Увлечение — это и есть увеличение. Вчера смотрел невооруженным глазом, и тот, на кого смотрел, был мелкий, как все — не углядишь толком, не рассмотришь; ничем из других не выделялся. Но возникла чудная линза, и вот, оказывается, каждая его улыбка — особенная, каждый жест — необычен, каждый взгляд — удивителен: в его существе присутствует нечто такое, без чего трудно жить!.. Не нужна ни помощь его, ни услуга, ни деньги: он нужен сам — весь, целиком!.. И когда он есть — все хорошо, а когда нет — все плохо…
Как вообразить их жизнь, как рассказать о ней?..
Что касается последствий восстания, то, конечно, Шегаев осторожно расспрашивал, тайком интересовался. Узнавал кое-что — по крупицам, от разных людей: одни из них питались, как и он сам, слухами, другие — из самых отдаленных — до поры до времени являлись непосредственными участниками мятежа, а откололись и дезертировали под самый конец, незадолго до гибели отряда.
Да, именно так; но откуда тогда эта ломкость звуков, света, линий? Откуда странное перемещение плоскостей и цвета, какое бывает только в бреду?
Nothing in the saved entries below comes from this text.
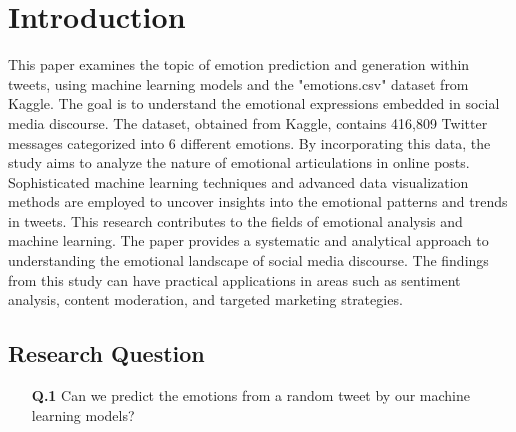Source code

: \section{Introduction\label{sec:Introduction}}


This paper examines the topic of emotion prediction and generation within tweets, using machine learning models and the "emotions.csv" dataset from Kaggle. The goal is to understand the emotional expressions embedded in social media discourse.
The dataset, obtained from Kaggle, contains 416,809 Twitter messages categorized into 6 different emotions. By incorporating this data, the study aims to analyze the nature of emotional articulations in online posts. Sophisticated machine learning techniques and advanced data visualization methods are employed to uncover insights into the emotional patterns and trends in tweets. This research contributes to the fields of emotional analysis and machine learning.
The paper provides a systematic and analytical approach to understanding the emotional landscape of social media discourse. The findings from this study can have practical applications in areas such as sentiment analysis, content moderation, and targeted marketing strategies.

\subsection{Research Question\label{sec:Research Question}}

\begin{itemize}
\item[\small\textbf{Q.1}]
Can we predict the emotions from a random tweet by our machine learning models?
\end{itemize}


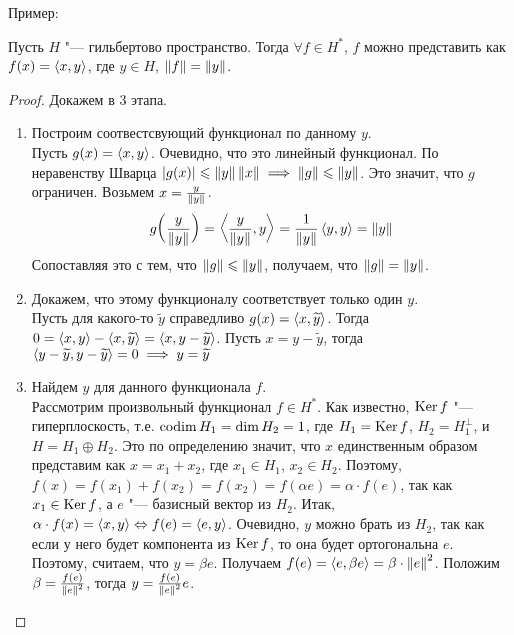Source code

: Пример: \todo

\begin{theorem}
    Пусть $H$ "--- гильбертово пространство.
    Тогда $\forall f \in H^*$, $f$ можно представить как $f(x) = \left\langle x , y\right\rangle$, где $y \in H$, $\left\|f\right\| = \left\|y\right\|$.
\end{theorem}
\begin{proof}
    Докажем в 3 этапа.
    \begin{enumerate}
        \item Построим соотвестсвующий функционал по данному $y$. \\
            Пусть $g(x) = \left\langle x , y\right\rangle$. Очевидно, что это линейный функционал.
            По неравенству Шварца $\left|g(x)\right| \leqslant \left\|y\right\| \left\|x\right\| \implies \left\|g\right\| \leqslant \left\|y\right\|$.
            Это значит, что $g$ ограничен.
            Возьмем $x = \frac{y}{\left\|y\right\|}$.
            \[
                g\mathopen{}\left(\frac{y}{\left\|y\right\|}\mathclose{}\right) = \left\langle \frac{y}{\left\|y\right\|} , y\right\rangle
                    = \frac{1}{\left\|y\right\|}\left\langle y , y\right\rangle = \left\|y\right\|
            \]
            Сопоставляя это с тем, что $\left\|g\right\| \leqslant \left\|y\right\|$, получаем, что $\left\|g\right\| = \left\|y\right\|$.
        \item Докажем, что этому функционалу соответствует только один $y$. \\
            Пусть для какого-то $\widetilde{y}$ справедливо $g(x) = \left\langle x , \widetilde{y}\right\rangle$.
            Тогда $0 = \left\langle x , y\right\rangle - \left\langle x , \widetilde{y}\right\rangle = \left\langle x , y - \widetilde{y}\right\rangle$.
            Пусть $x = y - \widetilde{y}$, тогда
            $\left\langle y - \widetilde{y} , y - \widetilde{y}\right\rangle = 0 \implies y = \widetilde{y}$
        \item Найдем $y$ для данного функционала $f$. \\
            Рассмотрим произвольный функционал $f \in H^*$.
            Как известно, $\operatorname{Ker} f$ "--- гиперплоскость, т.е.
            $\operatorname{codim} H_1 = \dim H_2 = 1$, где $H_1 = \operatorname{Ker} f$, $H_2 = H_1^\bot$, и $H = H_1 \oplus H_2$.
            Это по определению значит, что $x$ единственным образом представим как $x = x_1 + x_2$, где $x_1 \in H_1$, $x_2 \in H_2$.
            Поэтому, $f(x) = f(x_1) + f(x_2) = f(x_2) = f(\alpha e) = \alpha \cdot f(e)$,
            так как $x_1 \in \operatorname{Ker} f$, а $e$ "--- базисный вектор из $H_2$.
            Итак, $\alpha \cdot f(x) = \left\langle x , y\right\rangle \Leftrightarrow f(e) = \left\langle e , y\right\rangle$.
            Очевидно, $y$ можно брать из $H_2$, так как если у него будет компонента из $\operatorname{Ker} f$, то она будет ортогональна $e$.
            Поэтому, считаем, что $y = \beta e$.
            Получаем $f(e) = \left\langle e , \beta e\right\rangle = \beta \cdot \left\|e\right\|^2$.
            Положим $\beta = \frac{f(e)}{\left\|e\right\|^2}$, тогда $y = \frac{f(e)}{\left\|e\right\|^2}e$.
    \end{enumerate}
\end{proof}


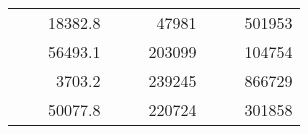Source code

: \begin{table}[]
\begin{tabular}{|ccrccrccc}
\rowcolor[HTML]{DDFDFF} 
\multicolumn{1}{|c|}{\cellcolor[HTML]{FFFFC7}}                                & \multicolumn{1}{c|}{\cellcolor[HTML]{DDFDFF}}                      & \multicolumn{1}{r|}{\cellcolor[HTML]{DAE8FC}18382.8}   & \multicolumn{1}{c|}{\cellcolor[HTML]{FFFFC7}}                                & \multicolumn{1}{c|}{\cellcolor[HTML]{DDFDFF}}                       & \multicolumn{1}{r|}{\cellcolor[HTML]{DDFDFF}47981}     & \multicolumn{1}{c|}{\cellcolor[HTML]{FFFFC7}}                                & \multicolumn{1}{c|}{\cellcolor[HTML]{DDFDFF}}                      & \multicolumn{1}{r|}{\cellcolor[HTML]{DDFDFF}501953}    \\ \cline{3-3} \cline{6-6} \cline{9-9} 
\multicolumn{1}{|c|}{\cellcolor[HTML]{FFFFC7}}                                & \multicolumn{1}{c|}{\cellcolor[HTML]{DDFDFF}}                      & \multicolumn{1}{r|}{\cellcolor[HTML]{DDFDFF}56493.1}   & \multicolumn{1}{c|}{\cellcolor[HTML]{FFFFC7}}                                & \multicolumn{1}{c|}{\cellcolor[HTML]{DDFDFF}}                       & \multicolumn{1}{r|}{\cellcolor[HTML]{DAE8FC}203099}    & \multicolumn{1}{c|}{\cellcolor[HTML]{FFFFC7}}                                & \multicolumn{1}{c|}{\cellcolor[HTML]{DDFDFF}}                      & \multicolumn{1}{r|}{\cellcolor[HTML]{DAE8FC}104754}    \\ \cline{3-3} \cline{6-6} \cline{9-9} 
\rowcolor[HTML]{DDFDFF} 
\multicolumn{1}{|c|}{\cellcolor[HTML]{FFFFC7}}                                & \multicolumn{1}{c|}{\cellcolor[HTML]{DDFDFF}}                      & \multicolumn{1}{r|}{\cellcolor[HTML]{DAE8FC}3703.2}    & \multicolumn{1}{c|}{\cellcolor[HTML]{FFFFC7}}                                & \multicolumn{1}{c|}{\cellcolor[HTML]{DDFDFF}}                       & \multicolumn{1}{r|}{\cellcolor[HTML]{DDFDFF}239245}    & \multicolumn{1}{c|}{\cellcolor[HTML]{FFFFC7}}                                & \multicolumn{1}{c|}{\cellcolor[HTML]{DDFDFF}}                      & \multicolumn{1}{r|}{\cellcolor[HTML]{DDFDFF}866729}    \\ \cline{3-3} \cline{6-6} \cline{9-9} 
\multicolumn{1}{|c|}{\cellcolor[HTML]{FFFFC7}}                                & \multicolumn{1}{c|}{\cellcolor[HTML]{DDFDFF}}                      & \multicolumn{1}{r|}{\cellcolor[HTML]{DDFDFF}50077.8}   & \multicolumn{1}{c|}{\cellcolor[HTML]{FFFFC7}}                                & \multicolumn{1}{c|}{\cellcolor[HTML]{DDFDFF}}                       & \multicolumn{1}{r|}{\cellcolor[HTML]{DAE8FC}220724}    & \multicolumn{1}{c|}{\cellcolor[HTML]{FFFFC7}}                                & \multicolumn{1}{c|}{\cellcolor[HTML]{DDFDFF}}                      & \multicolumn{1}{r|}{\cellcolor[HTML]{DAE8FC}301858}    \\ \cline{3-3} \cline{6-6} \cline{9-9} 

\end{tabular}
\end{table}
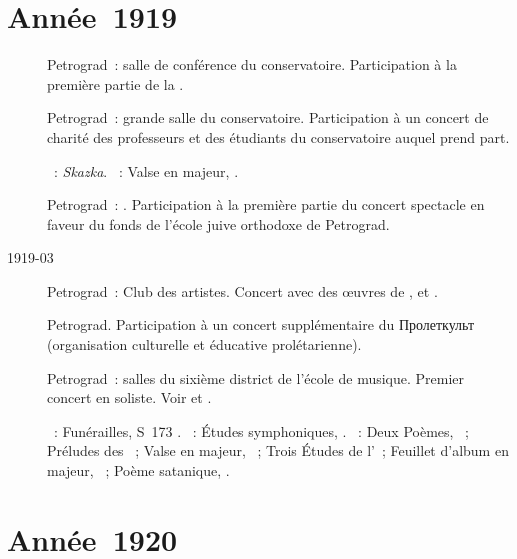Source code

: \section{Année~1919}

\begin{description}
 \item[]
 Petrograd~: salle de conférence du conservatoire.
 Participation à la première partie de la .
 \item[]
 Petrograd~: grande salle du conservatoire.
 Participation à un concert de charité des professeurs et des étudiants du
 conservatoire auquel \VScriabina{} prend part.

 \textsc{\Medtner{}}~: \emph{Skazka}.
 \textsc{\Scriabine{}}~: Valse en \kA \Flat majeur, .
 \item[]
 Petrograd~: .
 Participation à la première partie du concert spectacle en faveur du fonds
 de l'école juive orthodoxe de Petrograd.
 \item[1919-03]
 Petrograd~: Club des artistes.
 Concert avec des œuvres de \Liszt{}, \Schumann{} et \Scriabine{}.
 \item[]
 Petrograd.
 Participation à un concert supplémentaire du \foreignlanguage{russian}
 {Пролеткульт} (organisation culturelle et éducative prolétarienne).
 \item[]
 Petrograd~: salles du sixième district de l'école de musique.
 Premier concert en soliste.
 Voir \citet[p.~435]{Milshteyn82a} et \citet[p.~394]{Scriabine}.

 \textsc{\Liszt{}}~: Funérailles, S~173 .
 \textsc{\Schumann{}}~: Études symphoniques, .
 \textsc{\Scriabine{}}~: Deux Poèmes, ~; Préludes des ~; Valse en \kA \Flat majeur, ~; Trois Études de
 l'~; Feuillet d'album en \kE \Flat majeur,  ~;
 Poème satanique, .
\end{description}

\section{Année~1920}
Откуда эта лиса на снегу, тоскливо глядящая вслед обозу?
Вообще, откуда это знание — пусть смутное, разымчивое, будто марево над раскаленным асфальтом, в котором обочина течет и струится, и каждый камень, каждый стебель дрожит и плавится, — но все же именно знание, а не догадка! — знание, которым Игорь Иванович, несомненно, обладал?
И как об этом писать?..
Более или менее понятна лишь самая грубая канва событий.
* * *
Пилы были — самый цимес: ленинградские. Новье, со склада сельпо в Усть-Лыже.
Эту он сразу взял себе и, как время нашлось, развел — будто чувствовал, что пригодится.
Полотно позванивало, с каждым проходом все глубже вгрызаясь в мертвеющий ствол. Опилки быстро желтили снег.
— Хорош, — кивнул Захар напарнику, когда пропил сантиметра на три ушел за середину.
Высвободили полотно, и он взял топор.
Мерзлое дерево звенело, крякало, стреляло пахучей щепой. Мороз давно отступил, было жарко, но руки просили работы еще и еще — и в какую-то секунду ему представилось, что он строит дом: большой новый дом, в котором жить да жить!..
● Лес в верховьях реки Малый Тереховей, в ста семидесяти пяти километрах от селения Усть-Лыжа, 1 февраля 1942 г.
Это, должно быть, от недосыпа. На самом деле о доме и речи не было.
Снова за пилу — с другой стороны от проруба.
— Хорош. Давай.
Навалились, нажали.
Неохватная в комле ель дрогнула всем телом, стряхнув с верхушки снег точно таким движением, каким, бывает, человек рывком головы забрасывает волосы со лба назад; и стала падать, все громче шурша ветвями по воздуху, — пока не ахнула, грянувшись через глубокий снег на мерзлую землю, вкрест с уже поваленной лиственницей.
— Есть, — сказал Марк.
Переваливаясь в глубоком снегу, Захар прошагал к соседнему дереву: постучал зачем-то обухом по стволу, стал отаптывать, уже прикидывая, как пойдет дело, уже воображая, с какой стороны въестся пила, как заиграет топор… то есть прозревая скорое будущее, в котором и эта лесина шатнется и упадет.